(Input for this task begins)

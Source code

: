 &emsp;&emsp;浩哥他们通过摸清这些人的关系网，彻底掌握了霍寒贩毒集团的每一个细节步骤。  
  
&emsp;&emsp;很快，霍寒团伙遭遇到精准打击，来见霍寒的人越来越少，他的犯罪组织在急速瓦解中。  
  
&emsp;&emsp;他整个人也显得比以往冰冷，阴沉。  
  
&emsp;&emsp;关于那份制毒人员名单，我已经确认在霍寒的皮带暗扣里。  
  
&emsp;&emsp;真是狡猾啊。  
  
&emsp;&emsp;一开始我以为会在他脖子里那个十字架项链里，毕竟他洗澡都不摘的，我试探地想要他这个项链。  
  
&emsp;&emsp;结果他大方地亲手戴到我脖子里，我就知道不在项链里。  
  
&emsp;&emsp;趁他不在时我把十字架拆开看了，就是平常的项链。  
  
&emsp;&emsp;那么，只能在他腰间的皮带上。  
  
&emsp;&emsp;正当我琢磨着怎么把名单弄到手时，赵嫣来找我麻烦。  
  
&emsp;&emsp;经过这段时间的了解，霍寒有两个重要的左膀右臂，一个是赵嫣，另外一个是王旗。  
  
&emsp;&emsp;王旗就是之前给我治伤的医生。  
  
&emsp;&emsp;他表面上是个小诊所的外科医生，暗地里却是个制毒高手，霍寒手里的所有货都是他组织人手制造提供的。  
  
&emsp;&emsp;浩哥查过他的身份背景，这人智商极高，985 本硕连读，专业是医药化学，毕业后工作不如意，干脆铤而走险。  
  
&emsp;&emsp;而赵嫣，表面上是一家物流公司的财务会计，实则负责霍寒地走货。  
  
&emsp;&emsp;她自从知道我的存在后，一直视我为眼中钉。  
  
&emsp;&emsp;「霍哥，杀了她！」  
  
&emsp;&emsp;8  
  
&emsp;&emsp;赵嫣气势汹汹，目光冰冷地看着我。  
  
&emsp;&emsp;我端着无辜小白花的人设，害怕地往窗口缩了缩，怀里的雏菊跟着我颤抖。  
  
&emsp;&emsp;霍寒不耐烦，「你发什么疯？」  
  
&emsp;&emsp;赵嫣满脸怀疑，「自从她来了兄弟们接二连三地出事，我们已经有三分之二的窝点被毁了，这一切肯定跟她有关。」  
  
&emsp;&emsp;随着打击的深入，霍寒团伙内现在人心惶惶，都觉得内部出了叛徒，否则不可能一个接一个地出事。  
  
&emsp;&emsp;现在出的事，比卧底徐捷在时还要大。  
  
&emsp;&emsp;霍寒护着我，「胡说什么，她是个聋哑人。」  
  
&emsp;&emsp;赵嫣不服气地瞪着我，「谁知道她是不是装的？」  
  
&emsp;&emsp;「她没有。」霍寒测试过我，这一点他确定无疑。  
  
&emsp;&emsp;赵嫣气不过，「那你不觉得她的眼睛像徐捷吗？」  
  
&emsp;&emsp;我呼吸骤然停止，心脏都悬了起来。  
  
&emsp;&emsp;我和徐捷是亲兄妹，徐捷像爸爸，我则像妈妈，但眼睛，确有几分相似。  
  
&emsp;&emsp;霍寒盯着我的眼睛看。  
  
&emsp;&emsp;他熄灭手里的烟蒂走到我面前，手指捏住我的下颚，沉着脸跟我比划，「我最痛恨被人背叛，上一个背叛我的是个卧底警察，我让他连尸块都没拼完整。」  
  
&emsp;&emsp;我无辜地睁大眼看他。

(Input for this task ends)

• **Work order**: Please give the data again in full, exactly as written.

• **Completed exercise**:
Source code

: &emsp;&emsp;浩哥他们通过摸清这些人的关系网，彻底掌握了霍寒贩毒集团的每一个细节步骤。  
  
&emsp;&emsp;很快，霍寒团伙遭遇到精准打击，来见霍寒的人越来越少，他的犯罪组织在急速瓦解中。  
  
&emsp;&emsp;他整个人也显得比以往冰冷，阴沉。  
  
&emsp;&emsp;关于那份制毒人员名单，我已经确认在霍寒的皮带暗扣里。  
  
&emsp;&emsp;真是狡猾啊。  
  
&emsp;&emsp;一开始我以为会在他脖子里那个十字架项链里，毕竟他洗澡都不摘的，我试探地想要他这个项链。  
  
&emsp;&emsp;结果他大方地亲手戴到我脖子里，我就知道不在项链里。  
  
&emsp;&emsp;趁他不在时我把十字架拆开看了，就是平常的项链。  
  
&emsp;&emsp;那么，只能在他腰间的皮带上。  
  
&emsp;&emsp;正当我琢磨着怎么把名单弄到手时，赵嫣来找我麻烦。  
  
&emsp;&emsp;经过这段时间的了解，霍寒有两个重要的左膀右臂，一个是赵嫣，另外一个是王旗。  
  
&emsp;&emsp;王旗就是之前给我治伤的医生。  
  
&emsp;&emsp;他表面上是个小诊所的外科医生，暗地里却是个制毒高手，霍寒手里的所有货都是他组织人手制造提供的。  
  
&emsp;&emsp;浩哥查过他的身份背景，这人智商极高，985 本硕连读，专业是医药化学，毕业后工作不如意，干脆铤而走险。  
  
&emsp;&emsp;而赵嫣，表面上是一家物流公司的财务会计，实则负责霍寒地走货。  
  
&emsp;&emsp;她自从知道我的存在后，一直视我为眼中钉。  
  
&emsp;&emsp;「霍哥，杀了她！」  
  
&emsp;&emsp;8  
  
&emsp;&emsp;赵嫣气势汹汹，目光冰冷地看着我。  
  
&emsp;&emsp;我端着无辜小白花的人设，害怕地往窗口缩了缩，怀里的雏菊跟着我颤抖。  
  
&emsp;&emsp;霍寒不耐烦，「你发什么疯？」  
  
&emsp;&emsp;赵嫣满脸怀疑，「自从她来了兄弟们接二连三地出事，我们已经有三分之二的窝点被毁了，这一切肯定跟她有关。」  
  
&emsp;&emsp;随着打击的深入，霍寒团伙内现在人心惶惶，都觉得内部出了叛徒，否则不可能一个接一个地出事。  
  
&emsp;&emsp;现在出的事，比卧底徐捷在时还要大。  
  
&emsp;&emsp;霍寒护着我，「胡说什么，她是个聋哑人。」  
  
&emsp;&emsp;赵嫣不服气地瞪着我，「谁知道她是不是装的？」  
  
&emsp;&emsp;「她没有。」霍寒测试过我，这一点他确定无疑。  
  
&emsp;&emsp;赵嫣气不过，「那你不觉得她的眼睛像徐捷吗？」  
  
&emsp;&emsp;我呼吸骤然停止，心脏都悬了起来。  
  
&emsp;&emsp;我和徐捷是亲兄妹，徐捷像爸爸，我则像妈妈，但眼睛，确有几分相似。  
  
&emsp;&emsp;霍寒盯着我的眼睛看。  
  
&emsp;&emsp;他熄灭手里的烟蒂走到我面前，手指捏住我的下颚，沉着脸跟我比划，「我最痛恨被人背叛，上一个背叛我的是个卧底警察，我让他连尸块都没拼完整。」  
  
&emsp;&emsp;我无辜地睁大眼看他。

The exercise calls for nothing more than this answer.